Exact repetition of the data is the whole task.
☆ ☆ ☆ ☆ ☆ ☆ ☆
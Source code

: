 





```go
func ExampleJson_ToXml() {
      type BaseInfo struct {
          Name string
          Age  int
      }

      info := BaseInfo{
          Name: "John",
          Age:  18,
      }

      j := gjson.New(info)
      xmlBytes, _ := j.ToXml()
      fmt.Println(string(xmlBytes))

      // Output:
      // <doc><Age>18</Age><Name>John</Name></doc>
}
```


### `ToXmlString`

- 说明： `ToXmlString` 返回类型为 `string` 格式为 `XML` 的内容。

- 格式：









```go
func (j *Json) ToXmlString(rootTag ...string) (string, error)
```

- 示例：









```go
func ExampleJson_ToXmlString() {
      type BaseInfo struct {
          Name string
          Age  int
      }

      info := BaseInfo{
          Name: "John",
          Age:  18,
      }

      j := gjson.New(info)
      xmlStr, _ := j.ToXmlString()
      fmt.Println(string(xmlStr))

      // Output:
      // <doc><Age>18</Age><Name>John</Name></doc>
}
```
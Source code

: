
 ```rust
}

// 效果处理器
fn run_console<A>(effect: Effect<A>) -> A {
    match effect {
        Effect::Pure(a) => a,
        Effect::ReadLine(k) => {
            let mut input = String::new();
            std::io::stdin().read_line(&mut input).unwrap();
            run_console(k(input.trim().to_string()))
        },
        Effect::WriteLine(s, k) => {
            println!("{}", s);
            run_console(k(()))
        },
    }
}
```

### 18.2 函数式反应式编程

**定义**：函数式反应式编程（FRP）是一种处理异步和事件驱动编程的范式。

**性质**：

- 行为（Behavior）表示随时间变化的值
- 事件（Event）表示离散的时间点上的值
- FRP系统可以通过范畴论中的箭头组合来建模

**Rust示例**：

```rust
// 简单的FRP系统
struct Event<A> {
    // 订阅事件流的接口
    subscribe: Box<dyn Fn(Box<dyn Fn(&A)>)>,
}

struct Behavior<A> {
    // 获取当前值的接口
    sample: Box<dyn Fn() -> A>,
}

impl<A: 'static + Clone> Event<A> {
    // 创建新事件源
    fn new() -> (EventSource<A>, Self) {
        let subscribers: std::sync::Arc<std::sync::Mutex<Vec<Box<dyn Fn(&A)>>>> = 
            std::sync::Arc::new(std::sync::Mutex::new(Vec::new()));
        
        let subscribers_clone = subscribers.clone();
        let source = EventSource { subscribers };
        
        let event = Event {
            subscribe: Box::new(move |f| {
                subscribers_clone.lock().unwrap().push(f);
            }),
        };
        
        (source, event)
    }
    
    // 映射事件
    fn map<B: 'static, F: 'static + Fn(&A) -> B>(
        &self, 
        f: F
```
☆ ☆ ☆ ☆ ☆ ☆ ☆
Response for this exercise
Source code

: 





```go
func ExampleJson_ToXml() {
      type BaseInfo struct {
          Name string
          Age  int
      }

      info := BaseInfo{
          Name: "John",
          Age:  18,
      }

      j := gjson.New(info)
      xmlBytes, _ := j.ToXml()
      fmt.Println(string(xmlBytes))

      // Output:
      // <doc><Age>18</Age><Name>John</Name></doc>
}
```


### `ToXmlString`

- 说明： `ToXmlString` 返回类型为 `string` 格式为 `XML` 的内容。

- 格式：









```go
func (j *Json) ToXmlString(rootTag ...string) (string, error)
```

- 示例：









```go
func ExampleJson_ToXmlString() {
      type BaseInfo struct {
          Name string
          Age  int
      }

      info := BaseInfo{
          Name: "John",
          Age:  18,
      }

      j := gjson.New(info)
      xmlStr, _ := j.ToXmlString()
      fmt.Println(string(xmlStr))

      // Output:
      // <doc><Age>18</Age><Name>John</Name></doc>
}
```
Source code

:
 ```rust
}

// 效果处理器
fn run_console<A>(effect: Effect<A>) -> A {
    match effect {
        Effect::Pure(a) => a,
        Effect::ReadLine(k) => {
            let mut input = String::new();
            std::io::stdin().read_line(&mut input).unwrap();
            run_console(k(input.trim().to_string()))
        },
        Effect::WriteLine(s, k) => {
            println!("{}", s);
            run_console(k(()))
        },
    }
}
```

### 18.2 函数式反应式编程

**定义**：函数式反应式编程（FRP）是一种处理异步和事件驱动编程的范式。

**性质**：

- 行为（Behavior）表示随时间变化的值
- 事件（Event）表示离散的时间点上的值
- FRP系统可以通过范畴论中的箭头组合来建模

**Rust示例**：

```rust
// 简单的FRP系统
struct Event<A> {
    // 订阅事件流的接口
    subscribe: Box<dyn Fn(Box<dyn Fn(&A)>)>,
}

struct Behavior<A> {
    // 获取当前值的接口
    sample: Box<dyn Fn() -> A>,
}

impl<A: 'static + Clone> Event<A> {
    // 创建新事件源
    fn new() -> (EventSource<A>, Self) {
        let subscribers: std::sync::Arc<std::sync::Mutex<Vec<Box<dyn Fn(&A)>>>> = 
            std::sync::Arc::new(std::sync::Mutex::new(Vec::new()));
        
        let subscribers_clone = subscribers.clone();
        let source = EventSource { subscribers };
        
        let event = Event {
            subscribe: Box::new(move |f| {
                subscribers_clone.lock().unwrap().push(f);
            }),
        };
        
        (source, event)
    }
    
    // 映射事件
    fn map<B: 'static, F: 'static + Fn(&A) -> B>(
        &self, 
        f: F
```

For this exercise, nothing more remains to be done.